◆ **Exercise goal**
Please show each line of the listing where "chain" is present.

--- START ---

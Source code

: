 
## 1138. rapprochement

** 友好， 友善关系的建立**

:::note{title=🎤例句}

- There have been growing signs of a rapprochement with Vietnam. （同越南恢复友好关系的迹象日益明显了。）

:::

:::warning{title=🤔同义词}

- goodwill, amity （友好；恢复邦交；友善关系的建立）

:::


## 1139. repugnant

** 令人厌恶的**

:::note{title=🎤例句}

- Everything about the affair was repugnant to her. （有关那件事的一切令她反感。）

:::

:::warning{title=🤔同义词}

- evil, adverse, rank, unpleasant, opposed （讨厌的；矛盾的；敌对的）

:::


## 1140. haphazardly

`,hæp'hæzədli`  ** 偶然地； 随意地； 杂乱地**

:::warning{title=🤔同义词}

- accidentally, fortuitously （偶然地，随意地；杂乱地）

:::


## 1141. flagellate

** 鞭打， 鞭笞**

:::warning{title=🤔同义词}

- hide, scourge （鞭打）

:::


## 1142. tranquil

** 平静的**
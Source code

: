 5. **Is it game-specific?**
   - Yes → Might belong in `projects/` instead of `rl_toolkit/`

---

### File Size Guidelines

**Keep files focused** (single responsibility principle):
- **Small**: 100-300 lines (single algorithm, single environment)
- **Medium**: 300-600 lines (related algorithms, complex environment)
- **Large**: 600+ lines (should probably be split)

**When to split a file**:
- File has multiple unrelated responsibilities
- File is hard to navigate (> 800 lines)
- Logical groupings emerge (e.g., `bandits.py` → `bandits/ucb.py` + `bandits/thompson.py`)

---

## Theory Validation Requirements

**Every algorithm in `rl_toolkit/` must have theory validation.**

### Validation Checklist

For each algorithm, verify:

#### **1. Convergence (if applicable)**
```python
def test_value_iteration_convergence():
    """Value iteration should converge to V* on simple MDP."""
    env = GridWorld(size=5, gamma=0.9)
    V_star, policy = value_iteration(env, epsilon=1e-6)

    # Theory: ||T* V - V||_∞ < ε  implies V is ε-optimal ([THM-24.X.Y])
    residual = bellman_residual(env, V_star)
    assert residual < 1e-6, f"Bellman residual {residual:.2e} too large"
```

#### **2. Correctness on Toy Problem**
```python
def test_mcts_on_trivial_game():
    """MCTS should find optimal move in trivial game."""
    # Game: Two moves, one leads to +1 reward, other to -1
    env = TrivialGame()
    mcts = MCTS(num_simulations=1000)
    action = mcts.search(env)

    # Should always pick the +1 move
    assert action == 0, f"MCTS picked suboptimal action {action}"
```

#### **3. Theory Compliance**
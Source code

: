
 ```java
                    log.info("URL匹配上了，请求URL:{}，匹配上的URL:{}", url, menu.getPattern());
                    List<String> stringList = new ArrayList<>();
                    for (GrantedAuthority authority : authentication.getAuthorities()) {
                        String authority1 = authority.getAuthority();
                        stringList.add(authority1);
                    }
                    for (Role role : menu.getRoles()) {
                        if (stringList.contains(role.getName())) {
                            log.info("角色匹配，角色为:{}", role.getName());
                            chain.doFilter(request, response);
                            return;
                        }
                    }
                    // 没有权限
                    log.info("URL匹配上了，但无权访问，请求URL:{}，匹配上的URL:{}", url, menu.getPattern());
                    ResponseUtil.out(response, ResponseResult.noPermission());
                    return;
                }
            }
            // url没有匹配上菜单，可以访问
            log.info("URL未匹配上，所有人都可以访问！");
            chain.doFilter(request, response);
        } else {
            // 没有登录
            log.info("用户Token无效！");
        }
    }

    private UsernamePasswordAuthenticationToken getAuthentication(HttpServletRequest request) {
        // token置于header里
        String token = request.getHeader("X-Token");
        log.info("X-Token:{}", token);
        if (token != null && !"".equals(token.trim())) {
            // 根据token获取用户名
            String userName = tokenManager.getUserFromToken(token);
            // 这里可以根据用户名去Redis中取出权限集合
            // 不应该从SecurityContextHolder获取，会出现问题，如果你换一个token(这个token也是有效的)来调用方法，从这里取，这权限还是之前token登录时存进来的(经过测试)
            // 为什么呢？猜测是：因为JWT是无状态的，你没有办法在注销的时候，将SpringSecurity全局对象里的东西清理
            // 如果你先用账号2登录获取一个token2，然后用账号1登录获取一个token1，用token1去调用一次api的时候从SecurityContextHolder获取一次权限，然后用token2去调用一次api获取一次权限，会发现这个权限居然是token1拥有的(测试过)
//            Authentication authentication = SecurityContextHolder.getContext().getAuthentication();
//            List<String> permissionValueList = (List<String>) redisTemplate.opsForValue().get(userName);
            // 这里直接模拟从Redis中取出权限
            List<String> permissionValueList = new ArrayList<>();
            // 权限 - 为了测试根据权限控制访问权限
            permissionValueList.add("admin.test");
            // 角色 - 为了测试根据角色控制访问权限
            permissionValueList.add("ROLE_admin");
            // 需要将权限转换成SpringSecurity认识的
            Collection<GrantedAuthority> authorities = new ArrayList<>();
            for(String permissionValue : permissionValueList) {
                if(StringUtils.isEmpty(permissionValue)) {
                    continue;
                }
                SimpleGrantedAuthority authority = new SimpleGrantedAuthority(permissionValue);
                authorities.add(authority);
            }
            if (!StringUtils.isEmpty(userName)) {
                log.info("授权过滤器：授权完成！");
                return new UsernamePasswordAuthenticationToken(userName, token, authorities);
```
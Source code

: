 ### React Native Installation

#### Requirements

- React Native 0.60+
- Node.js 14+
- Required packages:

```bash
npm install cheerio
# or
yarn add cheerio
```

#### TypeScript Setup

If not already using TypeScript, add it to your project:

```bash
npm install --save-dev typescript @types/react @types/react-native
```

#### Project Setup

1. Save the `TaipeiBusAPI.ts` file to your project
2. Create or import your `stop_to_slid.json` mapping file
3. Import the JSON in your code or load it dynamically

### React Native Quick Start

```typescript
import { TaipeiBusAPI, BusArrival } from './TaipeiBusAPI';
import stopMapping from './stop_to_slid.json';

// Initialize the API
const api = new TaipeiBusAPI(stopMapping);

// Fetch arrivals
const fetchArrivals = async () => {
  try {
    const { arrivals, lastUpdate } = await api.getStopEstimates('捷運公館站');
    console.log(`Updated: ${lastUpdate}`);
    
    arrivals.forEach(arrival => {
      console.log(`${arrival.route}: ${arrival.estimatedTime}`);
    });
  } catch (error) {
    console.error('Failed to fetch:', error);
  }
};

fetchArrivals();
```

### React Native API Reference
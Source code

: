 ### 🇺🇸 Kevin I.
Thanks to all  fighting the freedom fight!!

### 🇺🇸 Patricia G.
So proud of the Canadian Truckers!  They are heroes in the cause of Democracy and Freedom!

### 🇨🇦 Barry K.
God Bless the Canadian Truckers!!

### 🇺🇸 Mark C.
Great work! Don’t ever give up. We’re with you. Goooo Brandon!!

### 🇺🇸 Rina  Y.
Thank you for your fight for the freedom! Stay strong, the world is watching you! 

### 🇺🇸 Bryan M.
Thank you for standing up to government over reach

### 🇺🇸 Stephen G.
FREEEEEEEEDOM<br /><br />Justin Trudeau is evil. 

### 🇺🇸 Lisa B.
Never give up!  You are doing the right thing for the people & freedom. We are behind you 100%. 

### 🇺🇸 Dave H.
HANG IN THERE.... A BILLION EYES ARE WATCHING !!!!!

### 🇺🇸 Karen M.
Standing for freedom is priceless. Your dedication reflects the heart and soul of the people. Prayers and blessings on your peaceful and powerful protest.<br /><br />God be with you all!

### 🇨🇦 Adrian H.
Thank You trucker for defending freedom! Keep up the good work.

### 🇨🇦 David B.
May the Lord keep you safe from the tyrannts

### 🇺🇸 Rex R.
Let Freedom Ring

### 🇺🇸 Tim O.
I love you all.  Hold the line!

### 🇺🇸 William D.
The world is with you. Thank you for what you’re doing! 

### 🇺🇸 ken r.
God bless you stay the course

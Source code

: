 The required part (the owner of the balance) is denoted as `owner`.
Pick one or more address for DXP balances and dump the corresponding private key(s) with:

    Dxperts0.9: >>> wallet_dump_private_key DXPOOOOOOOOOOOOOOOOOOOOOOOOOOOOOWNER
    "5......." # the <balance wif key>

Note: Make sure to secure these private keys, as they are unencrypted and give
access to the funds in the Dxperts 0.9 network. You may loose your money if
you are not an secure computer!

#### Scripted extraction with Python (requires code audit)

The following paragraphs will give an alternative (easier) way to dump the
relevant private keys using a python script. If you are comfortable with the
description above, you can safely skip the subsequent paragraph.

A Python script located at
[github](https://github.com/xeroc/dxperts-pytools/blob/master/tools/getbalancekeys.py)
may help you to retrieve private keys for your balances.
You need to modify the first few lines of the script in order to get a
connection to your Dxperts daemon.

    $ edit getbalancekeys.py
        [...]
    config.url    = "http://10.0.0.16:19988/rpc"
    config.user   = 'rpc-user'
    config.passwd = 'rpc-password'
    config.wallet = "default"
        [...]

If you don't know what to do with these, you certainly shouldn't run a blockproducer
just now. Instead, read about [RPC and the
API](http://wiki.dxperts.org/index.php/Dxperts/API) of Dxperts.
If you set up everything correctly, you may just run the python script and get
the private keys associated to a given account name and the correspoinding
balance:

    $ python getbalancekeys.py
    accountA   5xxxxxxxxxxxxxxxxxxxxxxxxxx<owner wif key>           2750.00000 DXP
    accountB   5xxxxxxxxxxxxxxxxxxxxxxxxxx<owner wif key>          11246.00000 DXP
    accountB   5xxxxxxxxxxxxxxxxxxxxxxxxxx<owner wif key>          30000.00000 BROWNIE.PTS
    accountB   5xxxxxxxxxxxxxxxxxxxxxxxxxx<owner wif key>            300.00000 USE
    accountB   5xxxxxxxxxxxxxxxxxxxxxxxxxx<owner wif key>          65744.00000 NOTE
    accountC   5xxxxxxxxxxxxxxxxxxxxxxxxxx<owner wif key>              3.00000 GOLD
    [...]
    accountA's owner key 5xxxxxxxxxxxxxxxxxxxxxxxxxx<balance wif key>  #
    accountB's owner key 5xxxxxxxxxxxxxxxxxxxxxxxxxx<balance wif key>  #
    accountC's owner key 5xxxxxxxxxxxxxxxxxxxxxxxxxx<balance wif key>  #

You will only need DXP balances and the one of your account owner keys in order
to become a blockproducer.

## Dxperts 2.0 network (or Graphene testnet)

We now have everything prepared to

--- END ---

◆ **Result of this task**
                            chain.doFilter(request, response);
            chain.doFilter(request, response);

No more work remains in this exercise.